(Plain-text document sources)
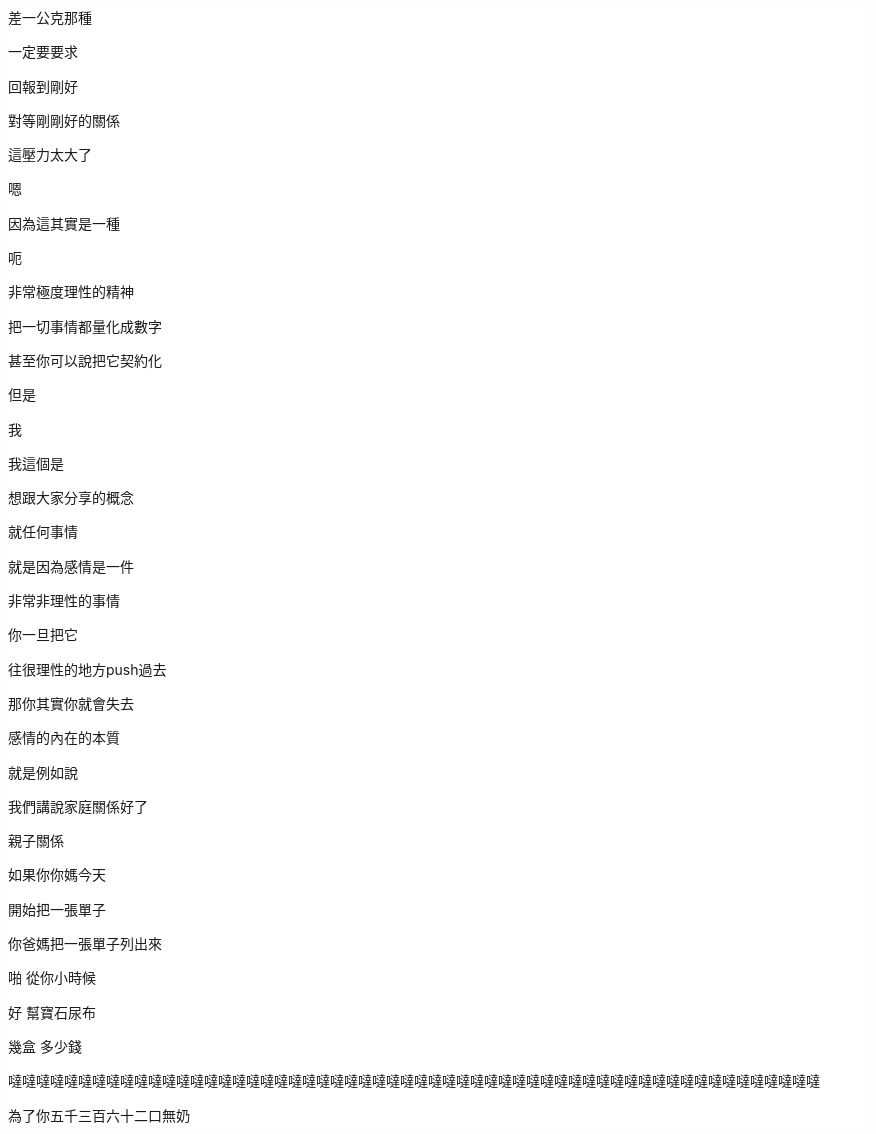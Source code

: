 差一公克那種

一定要要求

回報到剛好

對等剛剛好的關係

這壓力太大了

嗯

因為這其實是一種

呃

非常極度理性的精神

把一切事情都量化成數字

甚至你可以說把它契約化

但是

我

我這個是

想跟大家分享的概念

就任何事情

就是因為感情是一件

非常非理性的事情

你一旦把它

往很理性的地方push過去

那你其實你就會失去

感情的內在的本質

就是例如說

我們講說家庭關係好了

親子關係

如果你你媽今天

開始把一張單子

你爸媽把一張單子列出來

啪 從你小時候

好 幫寶石尿布

幾盒 多少錢

噠噠噠噠噠噠噠噠噠噠噠噠噠噠噠噠噠噠噠噠噠噠噠噠噠噠噠噠噠噠噠噠噠噠噠噠噠噠噠噠噠噠噠噠噠噠噠噠噠噠噠噠噠噠噠噠噠噠

為了你五千三百六十二口無奶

■ Exercise aim: For this exercise, copy the lines from the one that contains "把一切事情都量化成數字" through the last line of the records, exactly and only those.

■ Exercise output:
把一切事情都量化成數字

甚至你可以說把它契約化

但是

我

我這個是

想跟大家分享的概念

就任何事情

就是因為感情是一件

非常非理性的事情

你一旦把它

往很理性的地方push過去

那你其實你就會失去

感情的內在的本質

就是例如說

我們講說家庭關係好了

親子關係

如果你你媽今天

開始把一張單子

你爸媽把一張單子列出來

啪 從你小時候

好 幫寶石尿布

幾盒 多少錢

噠噠噠噠噠噠噠噠噠噠噠噠噠噠噠噠噠噠噠噠噠噠噠噠噠噠噠噠噠噠噠噠噠噠噠噠噠噠噠噠噠噠噠噠噠噠噠噠噠噠噠噠噠噠噠噠噠噠

為了你五千三百六十二口無奶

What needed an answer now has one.